On January 12, 2015, Vice Chancellor Laster of the Delaware Chancery Court granted the plaintiff’s motion for reargument and revived the breach of contract claims that the court had previously held to be untimely in Bear Stearns Mortgage Funding Trust 2006-SL1 v. EMC Mortgage Corp. and JPMorgan Chase Bank, N.A.. First, the court concluded that a controlling Delaware Supreme Court decision the parties had not previously identified required application of New York’s six year statute of limitations, rather than Delaware’s three-year limitation period. The lawsuit was commenced within six years of the alleged breach, rendering it timely under New York law. Second, the court alternatively reasoned (in dicta) that even assuming Delaware law applied, the action would be timely due to the contract’s accrual provision, which stated that the repurchase claims would not accrue until the plaintiff’s demands were refused. This constituted a “condition precedent” to the action that tolled accrual under Delaware law, a position New York courts have to date rejected.
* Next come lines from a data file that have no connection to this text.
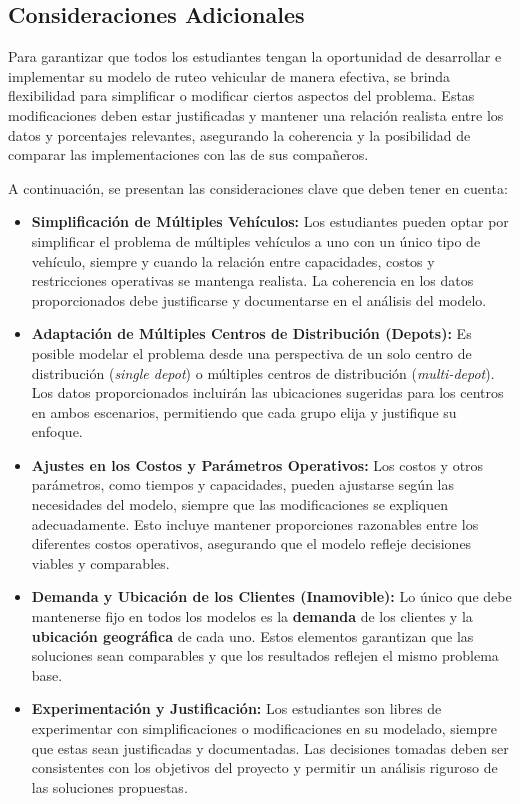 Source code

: \documentclass[12pt]{article}
\begin{document}
\subsection{Consideraciones Adicionales}

Para garantizar que todos los estudiantes tengan la oportunidad de desarrollar e implementar su modelo de ruteo vehicular de manera efectiva, se brinda flexibilidad para simplificar o modificar ciertos aspectos del problema. Estas modificaciones deben estar justificadas y mantener una relación realista entre los datos y porcentajes relevantes, asegurando la coherencia y la posibilidad de comparar las implementaciones con las de sus compañeros.

A continuación, se presentan las consideraciones clave que deben tener en cuenta:

\begin{itemize}
    \item \textbf{Simplificación de Múltiples Vehículos:}  
    Los estudiantes pueden optar por simplificar el problema de múltiples vehículos a uno con un único tipo de vehículo, siempre y cuando la relación entre capacidades, costos y restricciones operativas se mantenga realista. La coherencia en los datos proporcionados debe justificarse y documentarse en el análisis del modelo.
    
    \item \textbf{Adaptación de Múltiples Centros de Distribución (Depots):}  
    Es posible modelar el problema desde una perspectiva de un solo centro de distribución (\textit{single depot}) o múltiples centros de distribución (\textit{multi-depot}). Los datos proporcionados incluirán las ubicaciones sugeridas para los centros en ambos escenarios, permitiendo que cada grupo elija y justifique su enfoque.

    \item \textbf{Ajustes en los Costos y Parámetros Operativos:}  
    Los costos y otros parámetros, como tiempos y capacidades, pueden ajustarse según las necesidades del modelo, siempre que las modificaciones se expliquen adecuadamente. Esto incluye mantener proporciones razonables entre los diferentes costos operativos, asegurando que el modelo refleje decisiones viables y comparables.

    \item \textbf{Demanda y Ubicación de los Clientes (Inamovible):}  
    Lo único que debe mantenerse fijo en todos los modelos es la \textbf{demanda} de los clientes y la \textbf{ubicación geográfica} de cada uno. Estos elementos garantizan que las soluciones sean comparables y que los resultados reflejen el mismo problema base.

    \item \textbf{Experimentación y Justificación:}  
    Los estudiantes son libres de experimentar con simplificaciones o modificaciones en su modelado, siempre que estas sean justificadas y documentadas. Las decisiones tomadas deben ser consistentes con los objetivos del proyecto y permitir un análisis riguroso de las soluciones propuestas.
\end{itemize}
\end{document}
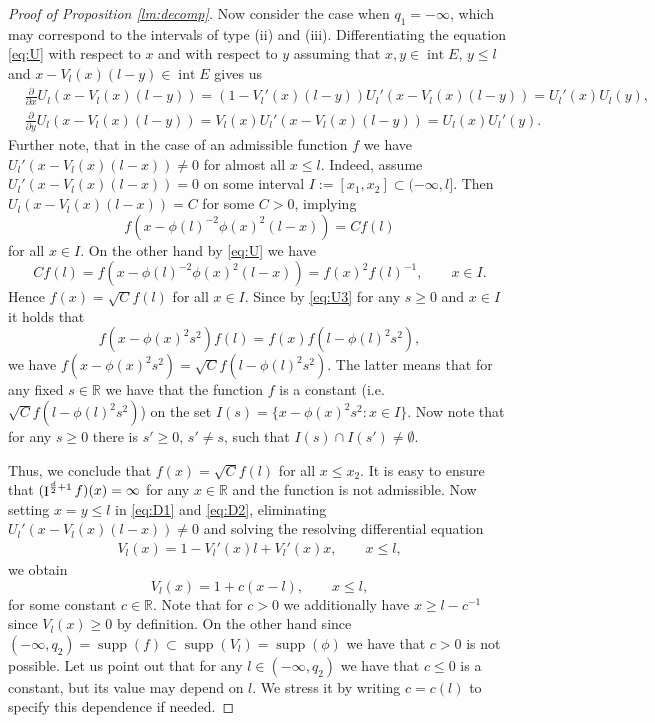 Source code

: \documentclass[11pt,a4paper]{article}
\theoremstyle{plain}
\theoremstyle{definition}
\theoremstyle{remark}
\DeclareMathOperator\supp{supp}
\def\RR{\mathbb{R}}
\newcommand{\frI}{\mathop{\mathrm{I}}\nolimits}
\newcommand{\inter}{\operatorname{int}}
\begin{document}
\begin{proof}[Proof of Proposition \ref{lm:decomp}]
    Now consider the case when $q_1=-\infty$, which may correspond to the intervals of type (ii) and (iii). Differentiating the equation \eqref{eq:U} with respect to $x$ and with respect to $y$ assuming that $x,y\in\inter E$, $y\leq l$ and $x-V_l(x)(l-y)\in\inter E$ gives us
    \begin{align}
        &\frac{\partial}{\partial x} U_l(x-V_l(x)(l-y)) = (1-V_l'(x)(l-y))U_l'(x-V_l(x)(l-y))=U_l'(x)U_l(y), \label{eq:D1}\\
        &\frac{\partial}{\partial y} U_l(x-V_l(x)(l-y)) = V_l(x)U_l'(x-V_l(x)(l-y))=U_l(x)U_l'(y). \label{eq:D2}
    \end{align}   
    Further note, that in the case of an admissible function $f$ we have $U_l'(x-V_l(x)(l-x))\neq 0$ for almost all $x\leq l$. Indeed, assume $U_l'(x-V_l(x)(l-x))=0$ on some interval $I:=[x_1,x_2]\subset(-\infty,l]$. Then $U_l(x-V_l(x)(l-x))=C$ for some $C>0$, implying 
    \[
        f(x-\phi(l)^{-2}\phi(x)^2(l-x))= C f(l)
    \]
    for all $x\in I$. On the other hand by \eqref{eq:U} we have
    \[
        Cf(l)=f(x-\phi(l)^{-2}\phi(x)^2(l-x)) =f(x)^2f(l)^{-1},\qquad x\in I.
    \] 
    Hence $f(x)=\sqrt{C}f(l)$ for all $x\in I$. Since by \eqref{eq:U3} for any $s\ge 0$ and $x\in I$ it holds that
    \[
        f(x-\phi(x)^2s^2)f(l)= f(x)f(l-\phi(l)^2s^2),
    \]
    we have $f(x-\phi(x)^2s^2)= \sqrt{C}f(l-\phi(l)^2s^2)$. The latter means that for any fixed $s\in\RR$ we have that the function $f$ is a constant (i.e. $\sqrt{C}f(l-\phi(l)^2s^2)$) on the set $I(s)=\{x-\phi(x)^2s^2\colon x\in I\}$. Now note that for any $s\ge 0$ there is $s'\ge 0$, $s'\neq s$, such that $I(s)\cap I(s')\neq \emptyset$.
    
    Thus, we conclude that $f(x)=\sqrt{C}f(l)$ for all $x\leq x_2$. It is easy to ensure that $(\frI^{{d\over 2}+1}f)(x)=\infty$ for any $x\in\RR$ and the function is not admissible. Now setting $x=y\leq l$ in \eqref{eq:D1} and \eqref{eq:D2}, eliminating $U_l'(x-V_l(x)(l-x))\neq 0$ and solving the resolving differential equation
    \begin{align*}
        V_l(x)=1-V_l'(x)l+V_l'(x)x,\qquad x\leq l,
    \end{align*}
    we obtain 
    \begin{equation}\label{eq:V2}
        V_l(x)=1+c(x-l),\qquad x\leq l,
    \end{equation}
    for some constant $c\in \RR$. Note that for $c>0$ we additionally have $x\ge l-c^{-1}$ since $V_l(x)\ge 0$ by definition. On the other hand since $(-\infty,q_2)=\supp(f)\subset\supp(V_l)=\supp(\phi)$ we have that $c>0$ is not possible. Let us point out that for any $l\in(-\infty,q_2)$ we have that $c\leq 0$ is a constant, but its value may depend on $l$. We stress it by writing $c=c(l)$ to specify this dependence if needed.


\end{proof}
\end{document}
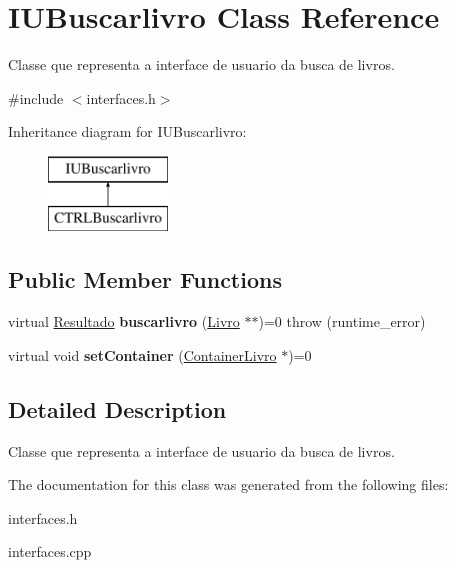 \hypertarget{classIUBuscarlivro}{}\section{I\+U\+Buscarlivro Class Reference}
\label{classIUBuscarlivro}


Classe que representa a interface de usuario da busca de livros.  




{\ttfamily \#include $<$interfaces.\+h$>$}

Inheritance diagram for I\+U\+Buscarlivro\+:\begin{figure}[H]
\begin{center}
\leavevmode
\includegraphics[height=2.000000cm]{classIUBuscarlivro}
\end{center}
\end{figure}
\subsection*{Public Member Functions}
\begin{DoxyCompactItemize}
\item 
\mbox{\label{classIUBuscarlivro_a515873754584a3ea658542a1df824300}} 
virtual \hyperlink{classResultado}{Resultado} {\bfseries buscarlivro} (\hyperlink{classLivro}{Livro} $\ast$$\ast$)=0  throw (runtime\+\_\+error)
\item 
\mbox{\label{classIUBuscarlivro_ac592aadc8434a710ec98b5a5ed753883}} 
virtual void {\bfseries set\+Container} (\hyperlink{classContainerLivro}{Container\+Livro} $\ast$)=0
\end{DoxyCompactItemize}


\subsection{Detailed Description}
Classe que representa a interface de usuario da busca de livros. 

The documentation for this class was generated from the following files\+:\begin{DoxyCompactItemize}
\item 
interfaces.\+h\item 
interfaces.\+cpp\end{DoxyCompactItemize}
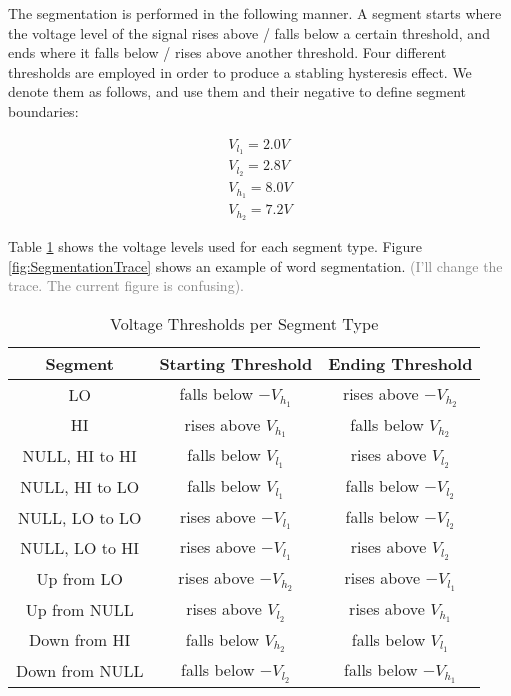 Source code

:\documentclass[conference]{IEEEtran}
\begin{document}
  The segmentation is performed in the following manner. A segment starts where the voltage level of the signal rises above / falls below a certain threshold, and ends where it falls below / rises above another threshold. Four different thresholds are employed in order to produce a stabling hysteresis effect. We denote them as follows, and use them and their negative to define segment boundaries:
  
  \begin{align*}
    V_{l_1} = 2.0V \\
    V_{l_2} = 2.8V \\
    V_{h_1} = 8.0V \\
    V_{h_2} = 7.2V 
  \end{align*}
  
  Table \ref{tab:SegmentationLevels} shows the voltage levels used for each segment type. Figure \ref{fig:SegmentationTrace} shows an example of word segmentation. \textcolor{gray}{(I'll change the trace. The current figure is confusing).}
  
  \begin{table}
    \caption{Voltage Thresholds per Segment Type}
    \label{tab:SegmentationLevels}
    \centering
    \begin{tabular}{|c c c|} 
      \hline
      Segment & Starting Threshold & Ending Threshold \\ [0.5ex] 
      \hline\hline
      LO & falls below $-V_{h_1}$ & rises above $-V_{h_2}$ \\
      \hline
      HI & rises above $V_{h_1}$ & falls below $V_{h_2}$ \\
      \hline
      NULL, HI to HI & falls below $V_{l_1}$ & rises above $V_{l_2}$ \\
      \hline
      NULL, HI to LO & falls below $V_{l_1}$ & falls below $-V_{l_2}$ \\
      \hline
      NULL, LO to LO & rises above $-V_{l_1}$ & falls below $-V_{l_2}$ \\
      \hline
      NULL, LO to HI & rises above $-V_{l_1}$ & rises above $V_{l_2}$ \\
      \hline
      Up from LO & rises above $-V_{h_2}$ & rises above $-V_{l_1}$ \\
      \hline
      Up from NULL & rises above $V_{l_2}$ & rises above $V_{h_1}$ \\
      \hline
      Down from HI & falls below $V_{h_2}$ & falls below $V_{l_1}$ \\
      \hline
      Down from NULL & falls below $-V_{l_2}$ & falls below $-V_{h_1}$ \\
      \hline
    \end{tabular}
  \end{table}
  
\end{document}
The Court further concluded that the accrual provision validly extended the statute of limitations as permitted by a recent Delaware statute, which permits parties to extend the period up to 20 years (under New York law, parties are not permitted to extend the limitations period by agreement). Order.
Delaware Chancery Court
U.S. Bancorp Sued Over Management of Securities Lending Trust
On March 15, 2011, Woodmen of the World Life Insurance Society, a participant in a securities lending trust formed by U.S. Bancorp, filed a complaint against U.S. Bancorp, and several affiliated individuals and entities, in Delaware Chancery Court. Defendants allegedly were responsible for the investment and oversight of the cash the trust received as collateral from persons borrowing securities placed into the trust by the plaintiff. The complaint alleges, inter alia, that the defendants wrongfully invested the cash collateral in commercial paper issued by SIVs that were backed by mortgage-backed securities, and then hid information from plaintiff about the risks of the investments they had made with the cash collateral. The complaint also alleges that, through a variety of actions, the defendants placed the financial interests of U.S. Bancorp and its affiliates over the interests of the plaintiff. The Complaint asserts claims for breach of fiduciary duty and aiding and abetting breaches of fiduciary duty and seeks money damages in an unspecified amount. Redacted Complaint.